Marty Linn, General Motors principal engineer for robotics, shakes hands with Robonaut 2, the robot that led to the development of the gloves. NASA/GM

They were initially created with robots on the International Space Station (ISS) in mind, but such “Robogloves” would be possibly helping Earthlings in the fields of health-care and manufacturing in the near future.

It has taken nine years for General Motors and NASA to create these gloves. The technology was initially developed for use for NASA’s Robonaut 2, which was sent  into space in 2011. But at present it is practically used for soft wearable gloves.

The gloves is characteristic of a network of sensors, actuators as well as some “tendons”, which would make it possible for the wearer to take up tools with enhanced force, at the same time the user would keep the normal dexterity of a human hand.

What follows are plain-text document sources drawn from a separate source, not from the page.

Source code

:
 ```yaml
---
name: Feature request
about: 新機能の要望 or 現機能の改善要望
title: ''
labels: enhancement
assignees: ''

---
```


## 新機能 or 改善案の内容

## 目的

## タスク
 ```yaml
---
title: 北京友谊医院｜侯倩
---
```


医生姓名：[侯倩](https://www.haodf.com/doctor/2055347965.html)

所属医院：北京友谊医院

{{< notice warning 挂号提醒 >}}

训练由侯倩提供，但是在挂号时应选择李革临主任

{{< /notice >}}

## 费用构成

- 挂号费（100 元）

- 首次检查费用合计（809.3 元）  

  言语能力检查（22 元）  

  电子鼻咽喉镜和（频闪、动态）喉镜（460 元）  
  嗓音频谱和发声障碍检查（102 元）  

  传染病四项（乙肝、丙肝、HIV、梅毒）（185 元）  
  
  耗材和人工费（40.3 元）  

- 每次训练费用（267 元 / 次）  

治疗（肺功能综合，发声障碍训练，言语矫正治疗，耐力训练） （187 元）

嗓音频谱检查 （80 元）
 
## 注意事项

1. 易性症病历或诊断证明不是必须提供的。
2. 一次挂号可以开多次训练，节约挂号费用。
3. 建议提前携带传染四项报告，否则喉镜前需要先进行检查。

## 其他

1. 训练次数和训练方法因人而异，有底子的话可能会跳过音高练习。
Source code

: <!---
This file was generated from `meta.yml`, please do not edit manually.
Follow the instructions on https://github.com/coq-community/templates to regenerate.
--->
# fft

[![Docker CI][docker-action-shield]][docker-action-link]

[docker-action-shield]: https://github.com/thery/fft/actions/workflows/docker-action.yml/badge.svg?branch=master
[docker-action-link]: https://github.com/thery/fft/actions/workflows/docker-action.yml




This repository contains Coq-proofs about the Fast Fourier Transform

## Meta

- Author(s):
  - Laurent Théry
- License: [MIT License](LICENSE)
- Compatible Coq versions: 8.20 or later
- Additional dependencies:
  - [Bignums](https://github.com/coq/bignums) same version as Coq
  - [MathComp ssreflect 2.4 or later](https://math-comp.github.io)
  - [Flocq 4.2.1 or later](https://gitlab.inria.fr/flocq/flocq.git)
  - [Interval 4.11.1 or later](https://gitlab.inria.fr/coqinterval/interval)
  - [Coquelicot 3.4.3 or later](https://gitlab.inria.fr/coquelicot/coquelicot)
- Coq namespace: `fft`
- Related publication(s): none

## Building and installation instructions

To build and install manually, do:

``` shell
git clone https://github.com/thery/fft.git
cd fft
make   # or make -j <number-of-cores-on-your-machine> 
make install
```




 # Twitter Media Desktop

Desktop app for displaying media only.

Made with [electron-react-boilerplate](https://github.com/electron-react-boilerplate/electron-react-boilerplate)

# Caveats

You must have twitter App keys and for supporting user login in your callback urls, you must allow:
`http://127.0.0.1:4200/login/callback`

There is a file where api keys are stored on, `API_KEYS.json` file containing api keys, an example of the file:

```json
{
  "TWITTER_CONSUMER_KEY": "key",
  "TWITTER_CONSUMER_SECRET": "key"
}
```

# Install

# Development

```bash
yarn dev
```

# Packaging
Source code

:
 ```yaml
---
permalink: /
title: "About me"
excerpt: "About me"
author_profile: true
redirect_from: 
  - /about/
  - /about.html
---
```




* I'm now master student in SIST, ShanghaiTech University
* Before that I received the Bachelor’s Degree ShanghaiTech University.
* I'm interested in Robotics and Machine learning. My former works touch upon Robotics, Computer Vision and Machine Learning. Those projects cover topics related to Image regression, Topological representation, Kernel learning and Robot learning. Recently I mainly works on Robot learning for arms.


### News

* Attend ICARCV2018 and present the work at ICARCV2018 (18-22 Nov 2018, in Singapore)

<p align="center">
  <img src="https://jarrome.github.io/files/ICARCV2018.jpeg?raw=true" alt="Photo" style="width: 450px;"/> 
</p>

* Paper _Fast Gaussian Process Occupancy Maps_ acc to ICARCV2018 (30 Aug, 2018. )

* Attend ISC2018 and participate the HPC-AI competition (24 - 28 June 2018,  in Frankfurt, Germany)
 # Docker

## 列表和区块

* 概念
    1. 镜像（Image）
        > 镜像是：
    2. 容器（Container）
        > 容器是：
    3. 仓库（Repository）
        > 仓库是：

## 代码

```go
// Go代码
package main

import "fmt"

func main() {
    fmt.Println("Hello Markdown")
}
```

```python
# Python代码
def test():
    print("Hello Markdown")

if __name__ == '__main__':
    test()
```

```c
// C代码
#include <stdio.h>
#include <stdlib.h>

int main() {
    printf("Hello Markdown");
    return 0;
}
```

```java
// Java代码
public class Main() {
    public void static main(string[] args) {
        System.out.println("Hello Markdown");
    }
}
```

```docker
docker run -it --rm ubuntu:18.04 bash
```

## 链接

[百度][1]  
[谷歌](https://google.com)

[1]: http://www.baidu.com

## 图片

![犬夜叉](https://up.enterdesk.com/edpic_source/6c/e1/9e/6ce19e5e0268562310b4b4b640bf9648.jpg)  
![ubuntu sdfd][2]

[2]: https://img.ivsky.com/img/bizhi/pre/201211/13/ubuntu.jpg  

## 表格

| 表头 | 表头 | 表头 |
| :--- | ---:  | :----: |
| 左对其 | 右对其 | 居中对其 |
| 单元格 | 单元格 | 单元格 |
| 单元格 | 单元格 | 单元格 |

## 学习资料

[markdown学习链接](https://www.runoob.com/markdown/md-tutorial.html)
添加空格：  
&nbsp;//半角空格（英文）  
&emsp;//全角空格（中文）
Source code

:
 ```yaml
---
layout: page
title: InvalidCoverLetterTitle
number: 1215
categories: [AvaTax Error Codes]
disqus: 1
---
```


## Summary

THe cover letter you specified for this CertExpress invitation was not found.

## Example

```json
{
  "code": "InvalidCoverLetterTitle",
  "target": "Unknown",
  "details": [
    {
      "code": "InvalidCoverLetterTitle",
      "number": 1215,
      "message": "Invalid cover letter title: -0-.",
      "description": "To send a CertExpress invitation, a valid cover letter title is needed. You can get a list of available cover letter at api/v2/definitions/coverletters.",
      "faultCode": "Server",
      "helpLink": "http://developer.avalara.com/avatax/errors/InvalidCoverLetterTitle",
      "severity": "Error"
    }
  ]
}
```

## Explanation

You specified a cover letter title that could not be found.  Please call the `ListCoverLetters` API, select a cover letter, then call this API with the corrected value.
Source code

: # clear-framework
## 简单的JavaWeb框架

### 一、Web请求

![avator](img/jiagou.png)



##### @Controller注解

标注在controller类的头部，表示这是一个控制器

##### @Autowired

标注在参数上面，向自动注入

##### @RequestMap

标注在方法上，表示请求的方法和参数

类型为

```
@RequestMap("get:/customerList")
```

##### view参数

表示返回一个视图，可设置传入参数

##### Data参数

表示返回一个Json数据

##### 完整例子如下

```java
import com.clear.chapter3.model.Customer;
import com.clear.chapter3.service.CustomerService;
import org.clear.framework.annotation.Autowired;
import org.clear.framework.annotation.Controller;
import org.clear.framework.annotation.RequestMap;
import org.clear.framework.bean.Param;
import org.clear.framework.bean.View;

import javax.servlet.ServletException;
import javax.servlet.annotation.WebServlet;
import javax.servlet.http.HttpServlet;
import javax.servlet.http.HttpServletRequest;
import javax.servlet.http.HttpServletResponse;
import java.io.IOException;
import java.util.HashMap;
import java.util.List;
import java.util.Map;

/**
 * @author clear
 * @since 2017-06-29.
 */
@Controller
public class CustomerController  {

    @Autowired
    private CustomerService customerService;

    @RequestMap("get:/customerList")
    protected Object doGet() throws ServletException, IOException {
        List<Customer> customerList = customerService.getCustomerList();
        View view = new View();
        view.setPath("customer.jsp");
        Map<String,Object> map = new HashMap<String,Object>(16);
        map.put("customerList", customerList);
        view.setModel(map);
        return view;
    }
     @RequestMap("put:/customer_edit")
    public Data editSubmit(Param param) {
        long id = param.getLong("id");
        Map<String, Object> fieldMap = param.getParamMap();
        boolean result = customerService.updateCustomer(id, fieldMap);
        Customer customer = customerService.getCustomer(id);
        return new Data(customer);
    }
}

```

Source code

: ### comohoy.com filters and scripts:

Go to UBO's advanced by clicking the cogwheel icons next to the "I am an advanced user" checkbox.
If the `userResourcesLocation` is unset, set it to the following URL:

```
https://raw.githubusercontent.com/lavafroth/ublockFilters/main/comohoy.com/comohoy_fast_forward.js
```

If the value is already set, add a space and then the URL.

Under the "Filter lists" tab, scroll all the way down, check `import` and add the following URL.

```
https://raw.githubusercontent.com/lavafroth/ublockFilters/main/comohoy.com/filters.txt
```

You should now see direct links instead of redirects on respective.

So It is kind of a soft exoskeleton for your hand.

It was In 2012 that the glove was being developed, NASA said that it was necessary for people to use 15 to 20 pounds of force to grip a tool in the course of  operation. However, with the help from such robotic glove, just 5 to 10 pounds of force would do it well.

As Kurt Wiese, vice president of General Motors Global Manufacturing Engineering, said in a news release: the successor to RoboGlove could decrease the amount of force that was necessary for a worker to apply when using  a tool for a longer time or repeating the action for a period.

Therefore, such RoboGlove would be the better optional tool for assembly workers, manual laborers, and even surgeons. Not long long, General Motors had signed a licensing agreement with Bioservo Technologies AB, a Swedish medical technology company, although the applications for biomedicine had some way to go before the practical results came out.